[Source texts of formatted documents]

################

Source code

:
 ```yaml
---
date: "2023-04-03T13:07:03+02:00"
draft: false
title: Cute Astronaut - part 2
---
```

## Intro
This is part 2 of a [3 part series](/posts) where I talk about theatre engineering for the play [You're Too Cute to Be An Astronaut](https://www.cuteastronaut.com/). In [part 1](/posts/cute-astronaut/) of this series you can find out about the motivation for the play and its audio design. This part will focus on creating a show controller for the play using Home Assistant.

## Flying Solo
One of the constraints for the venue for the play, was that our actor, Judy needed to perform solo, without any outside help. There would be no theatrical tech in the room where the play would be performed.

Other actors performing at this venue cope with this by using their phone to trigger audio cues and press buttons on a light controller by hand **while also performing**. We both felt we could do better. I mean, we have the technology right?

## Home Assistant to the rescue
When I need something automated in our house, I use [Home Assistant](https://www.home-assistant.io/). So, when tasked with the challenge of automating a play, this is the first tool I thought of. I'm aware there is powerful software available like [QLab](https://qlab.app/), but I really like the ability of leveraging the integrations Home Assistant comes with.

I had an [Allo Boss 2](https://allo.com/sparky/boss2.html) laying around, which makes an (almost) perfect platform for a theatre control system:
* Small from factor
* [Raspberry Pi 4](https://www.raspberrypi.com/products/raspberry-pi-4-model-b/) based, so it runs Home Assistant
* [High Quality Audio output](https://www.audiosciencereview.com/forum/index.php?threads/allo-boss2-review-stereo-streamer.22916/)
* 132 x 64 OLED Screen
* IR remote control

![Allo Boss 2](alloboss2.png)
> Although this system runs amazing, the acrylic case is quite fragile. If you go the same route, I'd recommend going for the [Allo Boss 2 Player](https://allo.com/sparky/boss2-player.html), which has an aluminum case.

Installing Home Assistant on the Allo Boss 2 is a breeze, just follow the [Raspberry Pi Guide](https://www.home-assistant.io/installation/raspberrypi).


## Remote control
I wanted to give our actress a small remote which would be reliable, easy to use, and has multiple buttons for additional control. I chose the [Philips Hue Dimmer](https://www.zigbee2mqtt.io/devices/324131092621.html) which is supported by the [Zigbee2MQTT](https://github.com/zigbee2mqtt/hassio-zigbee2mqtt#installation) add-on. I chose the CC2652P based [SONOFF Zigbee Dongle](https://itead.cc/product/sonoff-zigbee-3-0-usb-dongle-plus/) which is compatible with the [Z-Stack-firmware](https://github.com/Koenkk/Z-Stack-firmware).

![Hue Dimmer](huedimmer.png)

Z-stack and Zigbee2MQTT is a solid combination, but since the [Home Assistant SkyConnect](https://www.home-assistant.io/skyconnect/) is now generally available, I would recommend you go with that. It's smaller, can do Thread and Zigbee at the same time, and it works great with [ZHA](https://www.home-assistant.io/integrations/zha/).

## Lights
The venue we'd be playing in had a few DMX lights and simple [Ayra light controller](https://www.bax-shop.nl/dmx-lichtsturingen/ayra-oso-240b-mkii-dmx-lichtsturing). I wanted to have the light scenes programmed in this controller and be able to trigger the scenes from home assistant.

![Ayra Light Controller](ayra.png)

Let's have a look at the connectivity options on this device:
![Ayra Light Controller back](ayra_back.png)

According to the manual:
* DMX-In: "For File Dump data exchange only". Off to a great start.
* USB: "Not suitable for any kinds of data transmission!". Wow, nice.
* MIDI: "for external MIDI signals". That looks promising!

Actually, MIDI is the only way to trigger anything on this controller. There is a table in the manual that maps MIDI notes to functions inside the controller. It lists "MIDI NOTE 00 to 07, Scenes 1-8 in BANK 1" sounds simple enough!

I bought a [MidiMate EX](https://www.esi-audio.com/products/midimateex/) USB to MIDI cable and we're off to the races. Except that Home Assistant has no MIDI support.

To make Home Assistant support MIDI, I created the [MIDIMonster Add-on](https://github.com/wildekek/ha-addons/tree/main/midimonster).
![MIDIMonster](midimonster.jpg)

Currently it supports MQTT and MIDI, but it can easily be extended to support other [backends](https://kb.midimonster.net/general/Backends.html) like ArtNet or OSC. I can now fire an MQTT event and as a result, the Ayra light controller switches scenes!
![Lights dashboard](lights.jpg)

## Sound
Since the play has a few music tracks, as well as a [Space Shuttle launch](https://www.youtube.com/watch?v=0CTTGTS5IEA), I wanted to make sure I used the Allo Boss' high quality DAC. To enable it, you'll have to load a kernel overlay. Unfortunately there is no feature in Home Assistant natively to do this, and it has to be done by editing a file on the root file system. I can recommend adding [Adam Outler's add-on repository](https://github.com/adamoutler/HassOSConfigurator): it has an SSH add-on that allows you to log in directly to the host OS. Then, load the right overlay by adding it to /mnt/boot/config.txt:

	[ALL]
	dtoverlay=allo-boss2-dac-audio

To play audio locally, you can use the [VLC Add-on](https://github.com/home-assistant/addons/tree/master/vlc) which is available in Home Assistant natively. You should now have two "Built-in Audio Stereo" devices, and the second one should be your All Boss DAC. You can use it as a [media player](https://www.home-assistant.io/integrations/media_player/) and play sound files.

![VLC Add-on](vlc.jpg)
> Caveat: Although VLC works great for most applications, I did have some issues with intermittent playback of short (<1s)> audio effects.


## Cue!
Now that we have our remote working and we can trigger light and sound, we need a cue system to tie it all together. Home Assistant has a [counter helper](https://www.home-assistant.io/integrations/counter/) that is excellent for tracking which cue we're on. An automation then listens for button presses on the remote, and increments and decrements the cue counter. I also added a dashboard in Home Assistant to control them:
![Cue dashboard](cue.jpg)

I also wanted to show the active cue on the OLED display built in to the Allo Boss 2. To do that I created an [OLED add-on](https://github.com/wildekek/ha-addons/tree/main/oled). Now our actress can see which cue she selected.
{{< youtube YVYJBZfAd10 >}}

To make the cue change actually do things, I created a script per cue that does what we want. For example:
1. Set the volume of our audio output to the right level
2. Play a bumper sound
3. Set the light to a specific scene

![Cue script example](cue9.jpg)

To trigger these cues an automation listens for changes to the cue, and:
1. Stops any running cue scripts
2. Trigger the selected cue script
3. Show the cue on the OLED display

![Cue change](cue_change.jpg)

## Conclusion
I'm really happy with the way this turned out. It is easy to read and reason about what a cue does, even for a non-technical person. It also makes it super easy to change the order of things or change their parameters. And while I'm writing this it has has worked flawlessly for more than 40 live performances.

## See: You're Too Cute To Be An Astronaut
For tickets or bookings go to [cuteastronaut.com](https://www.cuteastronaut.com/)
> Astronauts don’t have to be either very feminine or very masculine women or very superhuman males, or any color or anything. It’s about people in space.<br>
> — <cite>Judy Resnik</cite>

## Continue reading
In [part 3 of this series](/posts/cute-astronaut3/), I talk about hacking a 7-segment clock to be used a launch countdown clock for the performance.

################

● Task objective: The line containing "## Remote control" marks the end: copy exactly every line from the top of the data above down to it, that line included.

● Task response:
Source code

:
 ```yaml
---
date: "2023-04-03T13:07:03+02:00"
draft: false
title: Cute Astronaut - part 2
---
```

## Intro
This is part 2 of a [3 part series](/posts) where I talk about theatre engineering for the play [You're Too Cute to Be An Astronaut](https://www.cuteastronaut.com/). In [part 1](/posts/cute-astronaut/) of this series you can find out about the motivation for the play and its audio design. This part will focus on creating a show controller for the play using Home Assistant.

## Flying Solo
One of the constraints for the venue for the play, was that our actor, Judy needed to perform solo, without any outside help. There would be no theatrical tech in the room where the play would be performed.

Other actors performing at this venue cope with this by using their phone to trigger audio cues and press buttons on a light controller by hand **while also performing**. We both felt we could do better. I mean, we have the technology right?

## Home Assistant to the rescue
When I need something automated in our house, I use [Home Assistant](https://www.home-assistant.io/). So, when tasked with the challenge of automating a play, this is the first tool I thought of. I'm aware there is powerful software available like [QLab](https://qlab.app/), but I really like the ability of leveraging the integrations Home Assistant comes with.

I had an [Allo Boss 2](https://allo.com/sparky/boss2.html) laying around, which makes an (almost) perfect platform for a theatre control system:
* Small from factor
* [Raspberry Pi 4](https://www.raspberrypi.com/products/raspberry-pi-4-model-b/) based, so it runs Home Assistant
* [High Quality Audio output](https://www.audiosciencereview.com/forum/index.php?threads/allo-boss2-review-stereo-streamer.22916/)
* 132 x 64 OLED Screen
* IR remote control

![Allo Boss 2](alloboss2.png)
> Although this system runs amazing, the acrylic case is quite fragile. If you go the same route, I'd recommend going for the [Allo Boss 2 Player](https://allo.com/sparky/boss2-player.html), which has an aluminum case.

Installing Home Assistant on the Allo Boss 2 is a breeze, just follow the [Raspberry Pi Guide](https://www.home-assistant.io/installation/raspberrypi).


## Remote control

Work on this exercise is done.